(Available records Opens)

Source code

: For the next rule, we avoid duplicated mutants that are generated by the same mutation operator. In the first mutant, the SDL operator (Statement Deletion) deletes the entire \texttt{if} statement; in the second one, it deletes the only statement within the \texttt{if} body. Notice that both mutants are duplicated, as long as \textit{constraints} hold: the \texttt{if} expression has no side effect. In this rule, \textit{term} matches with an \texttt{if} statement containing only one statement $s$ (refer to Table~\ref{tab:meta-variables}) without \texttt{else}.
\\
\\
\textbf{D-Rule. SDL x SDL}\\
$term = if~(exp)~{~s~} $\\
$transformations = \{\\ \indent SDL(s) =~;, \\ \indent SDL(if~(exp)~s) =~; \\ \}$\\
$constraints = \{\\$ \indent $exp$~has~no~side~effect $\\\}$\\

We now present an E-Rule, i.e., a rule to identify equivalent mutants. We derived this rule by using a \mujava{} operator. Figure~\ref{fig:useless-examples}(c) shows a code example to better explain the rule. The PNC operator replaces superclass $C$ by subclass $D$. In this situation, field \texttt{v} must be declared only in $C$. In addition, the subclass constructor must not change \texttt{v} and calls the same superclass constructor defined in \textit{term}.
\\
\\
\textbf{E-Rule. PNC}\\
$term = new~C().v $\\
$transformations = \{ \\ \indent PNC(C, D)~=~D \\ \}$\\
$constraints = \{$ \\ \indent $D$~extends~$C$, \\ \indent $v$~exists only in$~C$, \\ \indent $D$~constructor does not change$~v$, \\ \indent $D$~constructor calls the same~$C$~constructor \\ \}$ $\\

(Available records Closes)
(Available records Opens)

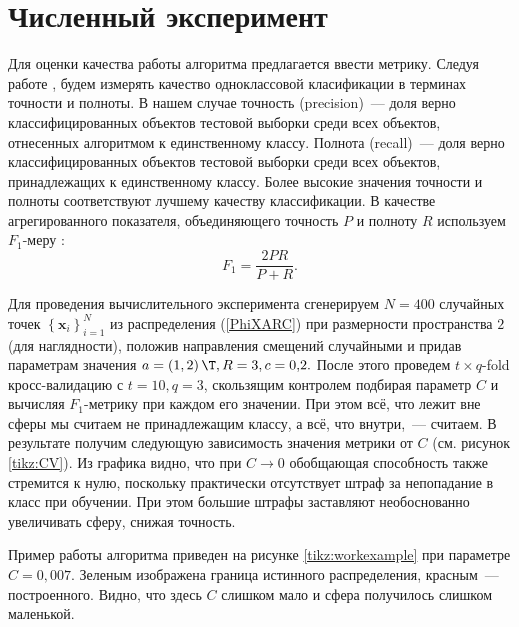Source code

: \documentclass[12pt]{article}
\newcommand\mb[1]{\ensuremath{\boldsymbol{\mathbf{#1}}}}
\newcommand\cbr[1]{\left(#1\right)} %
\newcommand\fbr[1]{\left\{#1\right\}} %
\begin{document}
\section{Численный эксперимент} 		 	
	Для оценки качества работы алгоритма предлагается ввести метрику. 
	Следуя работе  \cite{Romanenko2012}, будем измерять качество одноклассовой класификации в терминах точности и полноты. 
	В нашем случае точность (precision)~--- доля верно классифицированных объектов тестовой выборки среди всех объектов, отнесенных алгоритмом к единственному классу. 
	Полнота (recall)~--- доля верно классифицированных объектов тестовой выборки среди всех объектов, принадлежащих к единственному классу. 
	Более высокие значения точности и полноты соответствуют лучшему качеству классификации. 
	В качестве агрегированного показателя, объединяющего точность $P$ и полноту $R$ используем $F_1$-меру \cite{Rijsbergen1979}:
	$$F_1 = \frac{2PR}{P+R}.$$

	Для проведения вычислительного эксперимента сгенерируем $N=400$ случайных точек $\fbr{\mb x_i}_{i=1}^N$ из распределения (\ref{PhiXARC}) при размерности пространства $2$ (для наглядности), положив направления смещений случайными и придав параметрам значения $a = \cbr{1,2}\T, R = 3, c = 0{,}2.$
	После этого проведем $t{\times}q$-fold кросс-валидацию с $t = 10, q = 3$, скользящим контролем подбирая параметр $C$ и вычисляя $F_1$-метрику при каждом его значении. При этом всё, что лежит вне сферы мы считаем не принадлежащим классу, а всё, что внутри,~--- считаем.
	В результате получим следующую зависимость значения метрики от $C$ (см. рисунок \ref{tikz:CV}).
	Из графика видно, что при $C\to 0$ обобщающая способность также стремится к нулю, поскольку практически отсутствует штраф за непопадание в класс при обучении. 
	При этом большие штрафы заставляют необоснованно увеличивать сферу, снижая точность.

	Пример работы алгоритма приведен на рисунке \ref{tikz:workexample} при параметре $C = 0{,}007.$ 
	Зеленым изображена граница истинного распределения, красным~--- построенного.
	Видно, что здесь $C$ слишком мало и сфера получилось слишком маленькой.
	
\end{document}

(Available records Closes)

* [Description of the task]: From the records above, quote only the lines running from the line with "SDL(if~(exp)~s) =~; \\" to the line with "PNC(C, D)~=~D \\", both lines included.

* [Result of this task]:
$transformations = \{\\ \indent SDL(s) =~;, \\ \indent SDL(if~(exp)~s) =~; \\ \}$\\
$constraints = \{\\$ \indent $exp$~has~no~side~effect $\\\}$\\

We now present an E-Rule, i.e., a rule to identify equivalent mutants. We derived this rule by using a \mujava{} operator. Figure~\ref{fig:useless-examples}(c) shows a code example to better explain the rule. The PNC operator replaces superclass $C$ by subclass $D$. In this situation, field \texttt{v} must be declared only in $C$. In addition, the subclass constructor must not change \texttt{v} and calls the same superclass constructor defined in \textit{term}.
\\
\\
\textbf{E-Rule. PNC}\\
$term = new~C().v $\\
$transformations = \{ \\ \indent PNC(C, D)~=~D \\ \}$\\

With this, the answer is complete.